Awalnya, bangunan ini tidak sepenuhnya digunakan sebagai tempat ibadah. Hanya bagian atas yang dijadikan langgar atau musala, sedangkan bagian bawah berfungsi sebagai penginapan bagi kolega dagang.
Karena dulu belum ada musala di atasnya, maka disebutlah Langgar Tinggi. "Di bawahnya digunakan sebagai tempat menginap para kolega dagang mereka," ujar Alwi, dikutip dari laman resmi Pemprov Jakarta.
Salah satu peninggalan bersejarah di dalam masjid adalah sebuah mimbar berusia sekitar 185 tahun.
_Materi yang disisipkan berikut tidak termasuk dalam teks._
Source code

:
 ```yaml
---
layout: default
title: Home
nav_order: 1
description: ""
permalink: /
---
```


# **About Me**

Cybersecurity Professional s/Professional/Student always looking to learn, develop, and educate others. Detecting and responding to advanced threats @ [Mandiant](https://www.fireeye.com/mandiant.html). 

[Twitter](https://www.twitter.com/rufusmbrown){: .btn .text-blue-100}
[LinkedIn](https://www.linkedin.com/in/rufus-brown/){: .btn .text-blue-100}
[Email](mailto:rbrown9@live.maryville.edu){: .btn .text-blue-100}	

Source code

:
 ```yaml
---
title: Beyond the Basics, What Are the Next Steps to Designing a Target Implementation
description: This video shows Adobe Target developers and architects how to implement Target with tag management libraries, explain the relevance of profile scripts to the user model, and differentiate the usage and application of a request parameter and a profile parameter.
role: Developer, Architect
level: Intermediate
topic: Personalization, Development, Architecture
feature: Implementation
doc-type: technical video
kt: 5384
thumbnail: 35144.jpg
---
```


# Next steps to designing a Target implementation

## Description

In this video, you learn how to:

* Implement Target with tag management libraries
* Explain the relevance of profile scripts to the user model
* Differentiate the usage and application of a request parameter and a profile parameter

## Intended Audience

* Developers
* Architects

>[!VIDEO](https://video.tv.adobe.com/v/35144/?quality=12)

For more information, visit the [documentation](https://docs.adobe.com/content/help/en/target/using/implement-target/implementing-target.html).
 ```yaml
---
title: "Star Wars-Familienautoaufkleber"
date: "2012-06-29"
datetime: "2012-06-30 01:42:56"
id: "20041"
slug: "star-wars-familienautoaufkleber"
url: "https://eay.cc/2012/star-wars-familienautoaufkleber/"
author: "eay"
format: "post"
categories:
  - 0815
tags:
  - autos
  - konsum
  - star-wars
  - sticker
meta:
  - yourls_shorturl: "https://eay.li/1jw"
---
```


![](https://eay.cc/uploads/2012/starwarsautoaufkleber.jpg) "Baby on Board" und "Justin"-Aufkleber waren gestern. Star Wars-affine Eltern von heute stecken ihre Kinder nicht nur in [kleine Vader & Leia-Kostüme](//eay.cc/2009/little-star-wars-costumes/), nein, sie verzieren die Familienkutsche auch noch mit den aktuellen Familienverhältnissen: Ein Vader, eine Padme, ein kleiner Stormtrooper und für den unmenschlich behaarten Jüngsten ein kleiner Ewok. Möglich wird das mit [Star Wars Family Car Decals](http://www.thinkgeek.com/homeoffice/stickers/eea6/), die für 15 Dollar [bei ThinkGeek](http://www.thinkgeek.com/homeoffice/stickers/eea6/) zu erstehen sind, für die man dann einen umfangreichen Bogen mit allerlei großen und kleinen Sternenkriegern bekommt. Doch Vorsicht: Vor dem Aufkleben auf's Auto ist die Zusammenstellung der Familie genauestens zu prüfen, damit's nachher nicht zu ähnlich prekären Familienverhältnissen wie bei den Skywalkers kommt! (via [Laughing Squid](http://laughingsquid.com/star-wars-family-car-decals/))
Diukir dengan aksara Arab dan dikirim dalam bentuk jadi sebagai sumbangan dari seorang Sultan di Pontianak, Kalimantan.
Masjid Langgar Tinggi berdiri di atas lahan seluas 390 meter persegi dengan bangunan utama seluas 200 meter persegi. Hingga kini, masjid ini tetap digunakan untuk salat lima waktu dan berbagai kegiatan keagamaan lainnya.
Lahan Masjid Langgar Tinggi berasal dari wakaf Syarifah Baba Kecil, sama seperti Masjid An Nawier yang juga berada di Jalan Pekojan. Karena itu, kedua masjid ini memiliki keterkaitan sejarah yang erat.